Through its integrated delivery model, Westinghouse has been turning first-of- a-kind challenges into valuable lessons learned and applying them to create a growing rolling benefit effect for subsequent plants. In this manner, the company is reducing construction time and increasing delivery certainty.

The full benefits of lessons learned from constructing these first eight AP1000 plants will be available for the next, which Westinghouse expects to be at the Moorside site in the United Kingdom. The UK’s Office for Nuclear Regulation and Environment Agency are conducting the generic design acceptance review of the Westinghouse AP1000 nuclear reactor design. Issuance of the Design Acceptance Confirmation and Statement of Design Acceptance Confirmation is expected in March 2017.

Focus on safety and economics

The Westinghouse AP1000 plant is a Generation III+ nuclear power plant design.
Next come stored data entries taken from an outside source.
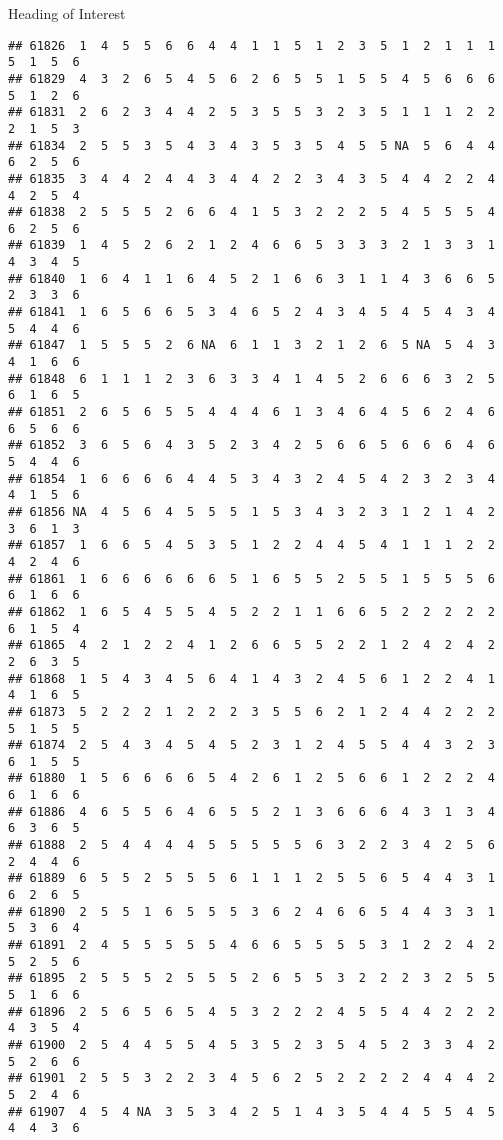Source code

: \documentclass[
  ignorenonframetext,
]{beamer}
\begin{document}
\begin{frame}[fragile]{Heading of Interest}
\begin{verbatim}
## 61826  1  4  5  5  6  6  4  4  1  1  5  1  2  3  5  1  2  1  1  1  5  1  5  6
## 61829  4  3  2  6  5  4  5  6  2  6  5  5  1  5  5  4  5  6  6  6  5  1  2  6
## 61831  2  6  2  3  4  4  2  5  3  5  5  3  2  3  5  1  1  1  2  2  2  1  5  3
## 61834  2  5  5  3  5  4  3  4  3  5  3  5  4  5  5 NA  5  6  4  4  6  2  5  6
## 61835  3  4  4  2  4  4  3  4  4  2  2  3  4  3  5  4  4  2  2  4  4  2  5  4
## 61838  2  5  5  5  2  6  6  4  1  5  3  2  2  2  5  4  5  5  5  4  6  2  5  6
## 61839  1  4  5  2  6  2  1  2  4  6  6  5  3  3  3  2  1  3  3  1  4  3  4  5
## 61840  1  6  4  1  1  6  4  5  2  1  6  6  3  1  1  4  3  6  6  5  2  3  3  6
## 61841  1  6  5  6  6  5  3  4  6  5  2  4  3  4  5  4  5  4  3  4  5  4  4  6
## 61847  1  5  5  5  2  6 NA  6  1  1  3  2  1  2  6  5 NA  5  4  3  4  1  6  6
## 61848  6  1  1  1  2  3  6  3  3  4  1  4  5  2  6  6  6  3  2  5  6  1  6  5
## 61851  2  6  5  6  5  5  4  4  4  6  1  3  4  6  4  5  6  2  4  6  6  5  6  6
## 61852  3  6  5  6  4  3  5  2  3  4  2  5  6  6  5  6  6  6  4  6  5  4  4  6
## 61854  1  6  6  6  6  4  4  5  3  4  3  2  4  5  4  2  3  2  3  4  4  1  5  6
## 61856 NA  4  5  6  4  5  5  5  1  5  3  4  3  2  3  1  2  1  4  2  3  6  1  3
## 61857  1  6  6  5  4  5  3  5  1  2  2  4  4  5  4  1  1  1  2  2  4  2  4  6
## 61861  1  6  6  6  6  6  6  5  1  6  5  5  2  5  5  1  5  5  5  6  6  1  6  6
## 61862  1  6  5  4  5  5  4  5  2  2  1  1  6  6  5  2  2  2  2  2  6  1  5  4
## 61865  4  2  1  2  2  4  1  2  6  6  5  5  2  2  1  2  4  2  4  2  2  6  3  5
## 61868  1  5  4  3  4  5  6  4  1  4  3  2  4  5  6  1  2  2  4  1  4  1  6  5
## 61873  5  2  2  2  1  2  2  2  3  5  5  6  2  1  2  4  4  2  2  2  5  1  5  5
## 61874  2  5  4  3  4  5  4  5  2  3  1  2  4  5  5  4  4  3  2  3  6  1  5  5
## 61880  1  5  6  6  6  6  5  4  2  6  1  2  5  6  6  1  2  2  2  4  6  1  6  6
## 61886  4  6  5  5  6  4  6  5  5  2  1  3  6  6  6  4  3  1  3  4  6  3  6  5
## 61888  2  5  4  4  4  4  5  5  5  5  5  6  3  2  2  3  4  2  5  6  2  4  4  6
## 61889  6  5  5  2  5  5  5  6  1  1  1  2  5  5  6  5  4  4  3  1  6  2  6  5
## 61890  2  5  5  1  6  5  5  5  3  6  2  4  6  6  5  4  4  3  3  1  5  3  6  4
## 61891  2  4  5  5  5  5  5  4  6  6  5  5  5  5  3  1  2  2  4  2  5  2  5  6
## 61895  2  5  5  5  2  5  5  5  2  6  5  5  3  2  2  2  3  2  5  5  5  1  6  6
## 61896  2  5  6  5  6  5  4  5  3  2  2  2  4  5  5  4  4  2  2  2  4  3  5  4
## 61900  2  5  4  4  5  5  4  5  3  5  2  3  5  4  5  2  3  3  4  2  5  2  6  6
## 61901  2  5  5  3  2  2  3  4  5  6  2  5  2  2  2  2  4  4  4  2  5  2  4  6
## 61907  4  5  4 NA  3  5  3  4  2  5  1  4  3  5  4  4  5  5  4  5  4  4  3  6

\end{verbatim}
\end{frame}
\end{document}
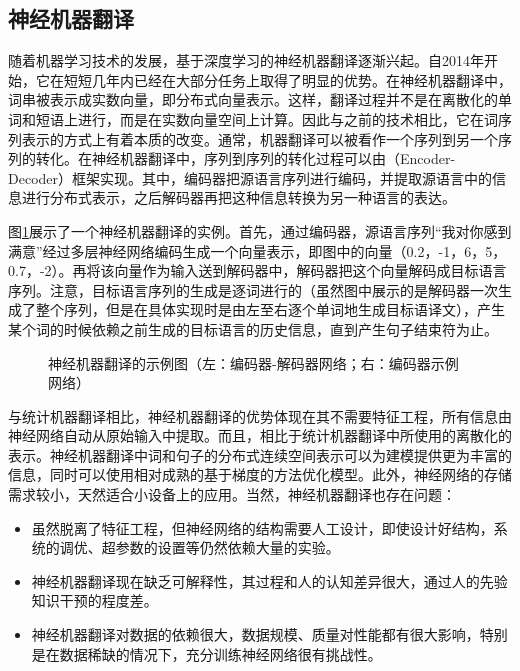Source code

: \subsection{神经机器翻译}

\parinterval 随着机器学习技术的发展，基于深度学习的神经机器翻译逐渐兴起。自2014年开始，它在短短几年内已经在大部分任务上取得了明显的优势。在神经机器翻译中，词串被表示成实数向量，即分布式向量表示。这样，翻译过程并不是在离散化的单词和短语上进行，而是在实数向量空间上计算。因此与之前的技术相比，它在词序列表示的方式上有着本质的改变。通常，机器翻译可以被看作一个序列到另一个序列的转化。在神经机器翻译中，序列到序列的转化过程可以由{\small{}}（Encoder-Decoder）框架实现。其中，编码器把源语言序列进行编码，并提取源语言中的信息进行分布式表示，之后解码器再把这种信息转换为另一种语言的表达。

\parinterval 图\ref{fig:1-16}展示了一个神经机器翻译的实例。首先，通过编码器，源语言序列“我对你感到满意”经过多层神经网络编码生成一个向量表示，即图中的向量（0.2，-1，6，5，0.7，-2）。再将该向量作为输入送到解码器中，解码器把这个向量解码成目标语言序列。注意，目标语言序列的生成是逐词进行的（虽然图中展示的是解码器一次生成了整个序列，但是在具体实现时是由左至右逐个单词地生成目标语译文），产生某个词的时候依赖之前生成的目标语言的历史信息，直到产生句子结束符为止。

\begin{figure}[htp]
    \centering

    \caption{神经机器翻译的示例图（左：编码器-解码器网络；右：编码器示例网络）}
    \label{fig:1-16}
\end{figure}

\parinterval 与统计机器翻译相比，神经机器翻译的优势体现在其不需要特征工程，所有信息由神经网络自动从原始输入中提取。而且，相比于统计机器翻译中所使用的离散化的表示。神经机器翻译中词和句子的分布式连续空间表示可以为建模提供更为丰富的信息，同时可以使用相对成熟的基于梯度的方法优化模型。此外，神经网络的存储需求较小，天然适合小设备上的应用。当然，神经机器翻译也存在问题：
\begin{itemize}
\vspace{0.5em}
\item 虽然脱离了特征工程，但神经网络的结构需要人工设计，即使设计好结构，系统的调优、超参数的设置等仍然依赖大量的实验。
\vspace{0.5em}
\item 神经机器翻译现在缺乏可解释性，其过程和人的认知差异很大，通过人的先验知识干预的程度差。
\vspace{0.5em}
\item 神经机器翻译对数据的依赖很大，数据规模、质量对性能都有很大影响，特别是在数据稀缺的情况下，充分训练神经网络很有挑战性。
\vspace{0.5em}
\end{itemize}

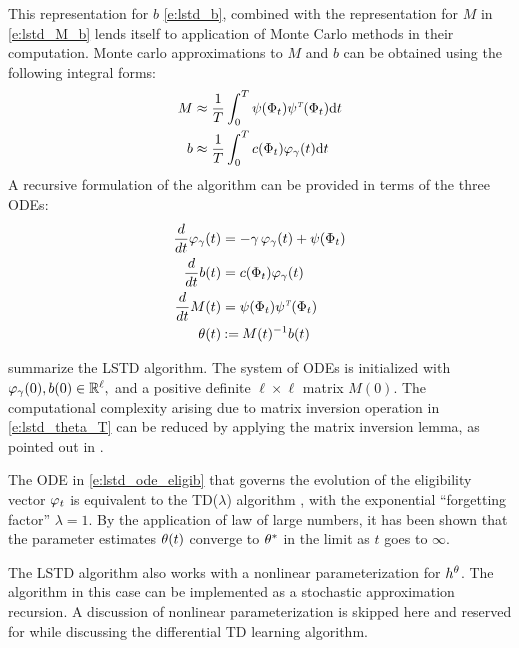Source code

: This representation for $b$ \eqref{e:lstd_b}, combined with the representation for $M$ in \eqref{e:lstd_M_b} lends itself to application of Monte Carlo methods in their computation. Monte carlo approximations to $M$ and $b$ can be obtained using the following integral forms:
\begin{subequations}
\begin{align}
M &\approx \frac{1}{T} \int_0^T  \basis(\markovstate_t) \basis^\transpose(\markovstate_t) \ud t
\label{e:lstd_M_T}
\\
b & \approx  \frac{1}{T} \int_0^T c(\markovstate_t) \eligibvector_\discount(t) \ud t
\label{e:lstd_b_T}
\end{align}
\end{subequations}
A recursive formulation of the algorithm can be provided in terms of the three ODEs:
\begin{subequations}
\begin{align}
\ddt \eligibvector_\discount (t) &= - \discount\, \eligibvector_\discount(t) + \basis (\markovstate_t) 
\label{e:lstd_ode_eligib} \\
\ddt b(t) &=  c(\markovstate_t)\eligibvector_\discount(t)
 \label{e:lstd_ode_b}\\
\ddt M(t) &= \basis(\markovstate_t) \basis^\transpose(\markovstate_t) 
\label{e:lstd_ode_M} \\
\param(t) &\eqdef  M(t)^{-1} b(t)
\label{e:lstd_theta_T}
\end{align}
\end{subequations}

 summarize the LSTD algorithm. The system of ODEs is initialized with $\varphi_\gamma(0), b(0) \in \mathbb{R}^\ell,$ and a positive definite $\ell \times \ell$ matrix $M(0)$. The computational complexity arising due to matrix inversion operation in \eqref{e:lstd_theta_T} can be reduced by applying the matrix inversion lemma, as pointed out in \cite{ctcn}. 

The ODE in \eqref{e:lstd_ode_eligib} that governs the evolution of the eligibility vector $\varphi_t$ is equivalent to the TD($\lambda$) algorithm \cite{sut88}, with the exponential ``forgetting factor'' $\lambda = 1$. By the application of law of large numbers, it has been shown that the parameter estimates $\theta(t)$ converge to $\theta^*$ in the limit as $t$ goes to $\infty$. %

The LSTD algorithm also works with a nonlinear parameterization for $h^\theta$. The algorithm in this case can be implemented as a stochastic approximation recursion. A discussion of nonlinear parameterization is skipped here and reserved for  while discussing the differential TD learning algorithm. 


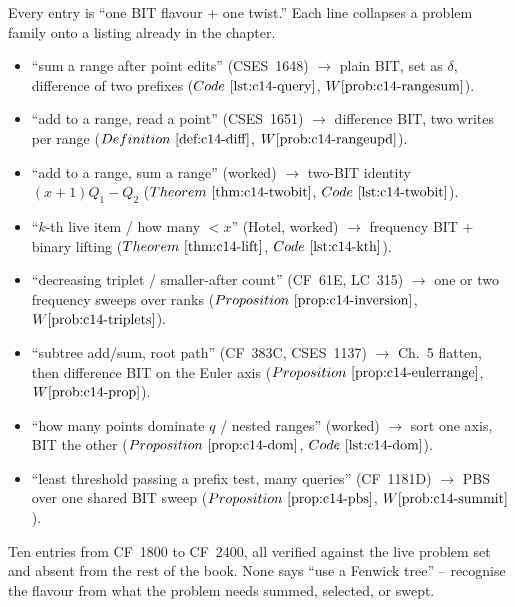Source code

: 
Every entry is ``one BIT flavour + one twist.'' Each line collapses a problem
family onto a listing already in the chapter.

\begin{itemize}[nosep, leftmargin=1.4em]
  \item ``sum a range after point edits'' (CSES~1648) \(\to\) plain BIT, set as
        \(\delta\), difference of two prefixes (\(\coderef{c14-query}\), \(\probref{c14-rangesum}\)).
  \item ``add to a range, read a point'' (CSES~1651) \(\to\) difference BIT, two
        writes per range (\(\defref{c14-diff}\), \(\probref{c14-rangeupd}\)).
  \item ``add to a range, sum a range'' (worked) \(\to\) two-BIT identity
        \((x{+}1)Q_1-Q_2\) (\(\thmref{c14-twobit}\), \(\coderef{c14-twobit}\)).
  \item ``\(k\)-th live item / how many \(<x\)'' (Hotel, worked) \(\to\) frequency
        BIT + binary lifting (\(\thmref{c14-lift}\), \(\coderef{c14-kth}\)).
  \item ``decreasing triplet / smaller-after count'' (CF~61E, LC~315) \(\to\) one
        or two frequency sweeps over ranks (\(\propref{c14-inversion}\), \(\probref{c14-triplets}\)).
  \item ``subtree add/sum, root path'' (CF~383C, CSES~1137) \(\to\) Ch.~5 flatten,
        then difference BIT on the Euler axis (\(\propref{c14-eulerrange}\), \(\probref{c14-prop}\)).
  \item ``how many points dominate \(q\) / nested ranges'' (worked) \(\to\) sort one
        axis, BIT the other (\(\propref{c14-dom}\), \(\coderef{c14-dom}\)).
  \item ``least threshold passing a prefix test, many queries'' (CF~1181D) \(\to\)
        PBS over one shared BIT sweep (\(\propref{c14-pbs}\), \(\probref{c14-summit}\)).
\end{itemize}


Ten entries from CF~1800 to CF~2400, all verified against the live problem set
and absent from the rest of the book. None says ``use a Fenwick tree'' --
recognise the flavour from what the problem needs summed, selected, or swept.

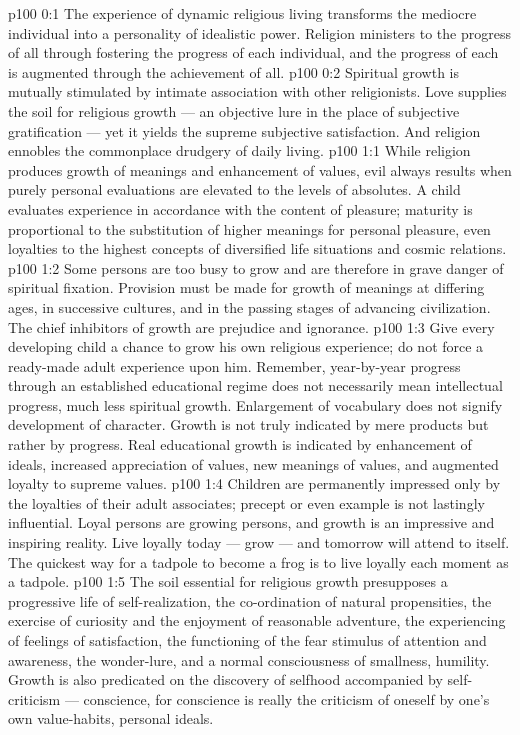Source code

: \author{Melchizedek}
\vs p100 0:1 The experience of dynamic religious living transforms the mediocre individual into a personality of idealistic power. Religion ministers to the progress of all through fostering the progress of each individual, and the progress of each is augmented through the achievement of all.
\vs p100 0:2 Spiritual growth is mutually stimulated by intimate association with other religionists. Love supplies the soil for religious growth --- an objective lure in the place of subjective gratification --- yet it yields the supreme subjective satisfaction. And religion ennobles the commonplace drudgery of daily living.
\vs p100 1:1 While religion produces growth of meanings and enhancement of values, evil always results when purely personal evaluations are elevated to the levels of absolutes. A child evaluates experience in accordance with the content of pleasure; maturity is proportional to the substitution of higher meanings for personal pleasure, even loyalties to the highest concepts of diversified life situations and cosmic relations.
\vs p100 1:2 Some persons are too busy to grow and are therefore in grave danger of spiritual fixation. Provision must be made for growth of meanings at differing ages, in successive cultures, and in the passing stages of advancing civilization. The chief inhibitors of growth are prejudice and ignorance.
\vs p100 1:3 Give every developing child a chance to grow his own religious experience; do not force a ready\hyp{}made adult experience upon him. Remember, year\hyp{}by\hyp{}year progress through an established educational regime does not necessarily mean intellectual progress, much less spiritual growth. Enlargement of vocabulary does not signify development of character. Growth is not truly indicated by mere products but rather by progress. Real educational growth is indicated by enhancement of ideals, increased appreciation of values, new meanings of values, and augmented loyalty to supreme values.
\vs p100 1:4 Children are permanently impressed only by the loyalties of their adult associates; precept or even example is not lastingly influential. Loyal persons are growing persons, and growth is an impressive and inspiring reality. Live loyally today --- grow --- and tomorrow will attend to itself. The quickest way for a tadpole to become a frog is to live loyally each moment as a tadpole.
\vs p100 1:5 \pc The soil essential for religious growth presupposes a progressive life of self\hyp{}realization, the co\hyp{}ordination of natural propensities, the exercise of curiosity and the enjoyment of reasonable adventure, the experiencing of feelings of satisfaction, the functioning of the fear stimulus of attention and awareness, the wonder\hyp{}lure, and a normal consciousness of smallness, humility. Growth is also predicated on the discovery of selfhood accompanied by self\hyp{}criticism --- conscience, for conscience is really the criticism of oneself by one’s own value\hyp{}habits, personal ideals.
Its creation was the result of several drivers in the industry: increased understanding by regulators and industry following Three Mile Island and Chernobyl; the need for regulatory and licensing certainty; and recognition of the practicality, from an efficiency, economic and safety viewpoint, of a standard design that takes advantage of new modular construction techniques. One could say that the AP1000 plant itself is the fruition of decades of lessons learned through plant construction and operation experience.

Licensed by the US Nuclear Regulatory Commission (NRC) in 2006 and considered to be the most scrutinised nuclear power plant design licensed to date, the AP1000 plant underwent further examination following the 9/11 attack and the tsunami and earthquake that overtook the backup emergency generators at the Fukushima Daiichi nuclear power plant in March 2011.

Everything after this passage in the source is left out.